ECO57 : μPLANET – microPlastic Long-range transport Assessment aNd Estimation Tools

Description

Recent research has highlighted the apparent ubiquity of plastic debris, including Microplastic Particles (MPs), across the planet and particularly in the oceans. The release of MPs to the environment represents a particular concern given their resistance to degradation. The continuous release of MPs to the environment combined with their environmental persistence may represent environmental and human health risks in the future. It has been further observed that the density, size and shape of some MPs make them susceptible to long-range environmental transport (LRET) in either air or water. However, the extent to which MPs detected in remote regions reflect LRET or are simply the product of local emissions remains highly uncertain. Lastly, plastic materials are known to contain a range of chemical additives at varying inclusion levels. In addition to the primary polymers used in their manufacture, along with unreacted monomers, chemical plasticizers, anti-oxidants, flame retardants and UV stabilizers are often incorporated. The concern that MPs may be subject to LRET has, therefore, resulted in suggestions that this could facilitate the particle-bound mobility (and LRET) of plastic additive chemicals (PACs) to remote regions.

Overarching Aim: The aim of the μPLANET project is the development of a robust modelling framework for assessing plastic-facilitated LRET of PACs. This framework will utilise state-of-the art advances in multimedia environmental fate modelling of MPs, integrate current (and future) knowledge on the fate and transport of both MPs and naturally occurring particles with similar properties and strengthen our understanding of the key processes that influence their LRET.

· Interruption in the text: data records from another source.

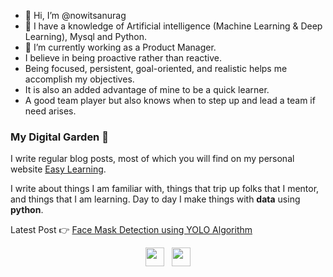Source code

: - 👋 Hi, I’m @nowitsanurag
- 👀 I have a knowledge of Artificial intelligence (Machine Learning & Deep Learning), Mysql and Python.
- 🌱 I’m currently working as a Product Manager.
- I believe in being proactive rather than reactive. 
- Being focused, persistent, goal-oriented, and realistic helps me accomplish my objectives. 
- It is also an added advantage of mine to be a quick learner. 
- A good team player but also knows when to step up and lead a team if need arises.



### My Digital Garden 🌱

I write regular blog posts, most of which you will find on my personal website [Easy Learning](https://easylearning-platform.blogspot.com/).

I write about things I am familiar with, things that trip up folks that I mentor, and things that I am learning.  Day to day I make things with **data** using **python**. 

Latest Post 👉 [Face Mask Detection using YOLO Algorithm](https://easylearning-platform.blogspot.com/2020/12/face-mask-detection-using-yolo-algorithm.html)

<p align='center'>
<a href="https://www.instagram.com/nowitsanurag/"><img height="30" src="https://github.com/WaylonWalker/WaylonWalker/blob/main/icon/instagram.jpg?raw=true"></a>&nbsp;&nbsp;
<a href="https://www.linkedin.com/innowitsanurag/"><img height="30" src="https://github.com/WaylonWalker/WaylonWalker/blob/main/icon/linkedin.png?raw=true"></a>
</p>


<!---
nowitsanurag/nowitsanurag is a ✨ special ✨ repository because its `README.md` (this file) appears on your GitHub profile.
You can click the Preview link to take a look at your changes.
--->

Objectives: μPLANET has four specific objectives: (1) Refined parameterization of the coast to open-ocean mass transfer of MPs within the microBETR Global model, recently adapted for MPs under LRI ECO 48; (2) Development and application of riverine to ocean transport models aimed at supporting an improved evaluation of the relative strength of terrestrial MP sources of MPs and their transport to the ocean along with incorporation into microBETR; (3) Development of LRET metrics for screening and prioritizing the properties of MPs and a set of environmental scenarios needed to facilitate the evaluation of their LRET; and (4) integration of project outputs into a flexible tool that can be seamlessly incorporated into the modelling framework developed under LRI ECO 56.